**WORK INSTRUCTIONS**. Go through the records below and copy out every line that contains the word "boldsymbol".
──────── RECORDS SHOWN ────────
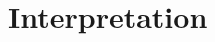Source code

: \documentclass[Bachelorarbeit.tex]{subfiles}
\begin{document}
\chapter{Interpretation}
\end{document}
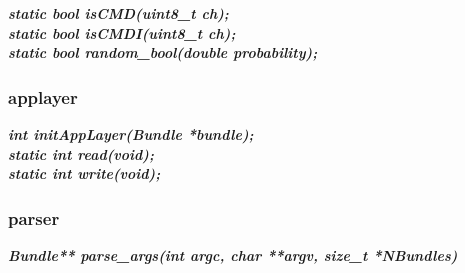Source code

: \documentclass[a4paper]{article}
\begin{document}
\noindent\textbf{\textit{static bool isCMD(uint8\_t ch);}}\\

\noindent\textbf{\textit{static bool isCMDI(uint8\_t ch);}}\\

\noindent\textbf{\textit{static bool random\_bool(double probability);}}\\

\subsubsection{applayer}
\noindent\textbf{\textit{int initAppLayer(Bundle *bundle);}}\\

\noindent\textbf{\textit{static int read(void);}}\\

\noindent\textbf{\textit{static int write(void);}}\\

\subsubsection{parser}

\noindent\textbf{\textit{Bundle** parse\_args(int argc, char **argv, size\_t *NBundles)}}\\
\end{document}
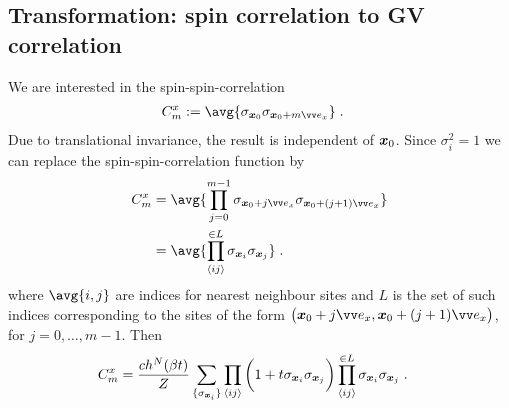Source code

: \subsection{Transformation: spin correlation to  GV correlation}

We are interested in the spin-spin-correlation
%
\begin{align*}
C^{x}_{m}&:=\avg{\sigma_{\xx{0}}\sigma_{\xx{0} +m \vv e_{x}}}\;.
\end{align*}
%
Due to translational invariance, the result is independent of $\boldsymbol x_{0}$.
Since $\sigma_{i}^{2}=1$ we can replace the spin-spin-correlation function by
%
\begin{align*}
C^{x}_{m}&=\avg{\prod_{j=0}^{m-1}\sigma_{\xx{0} + j \vv e_{x}}\sigma_{\xx{0} + (j+1) \vv e_{x}}}\\
&=\avg{\prod_{\langle ij \rangle}^{\in L}\sigma_{\xx{i}} \sigma_{\xx{j}}} \;.
\end{align*}
%
where $\avg{i,j}$ are indices for nearest neighbour sites and $L$ is the set of such indices corresponding to the sites
of the form $\big(\xx{0} + j \vv e_{x}, \xx{0} + (j+1) \vv e_{x}\big)$, for $j=0,\ldots , m-1$.
Then
%
\begin{align*}
C^{x}_{m}
&=\frac{ch^{N}(\beta t)}{Z}\sum_{\{\sigma_{\boldsymbol x_{i}} \}}
\prod_{\langle ij \rangle} \bigg( 1+ t \sigma_{\boldsymbol x_{i}} \sigma_{\boldsymbol x_{j}} \bigg)
\prod_{\langle ij \rangle}^{\in L}\sigma_{\boldsymbol x_{i}} \sigma_{\boldsymbol x_{j}}\;.
\end{align*}
%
────────
**SOLUTION TO THE EXERCISE**.
Due to translational invariance, the result is independent of $\boldsymbol x_{0}$.
&=\frac{ch^{N}(\beta t)}{Z}\sum_{\{\sigma_{\boldsymbol x_{i}} \}}
\prod_{\langle ij \rangle} \bigg( 1+ t \sigma_{\boldsymbol x_{i}} \sigma_{\boldsymbol x_{j}} \bigg)
\prod_{\langle ij \rangle}^{\in L}\sigma_{\boldsymbol x_{i}} \sigma_{\boldsymbol x_{j}}\;.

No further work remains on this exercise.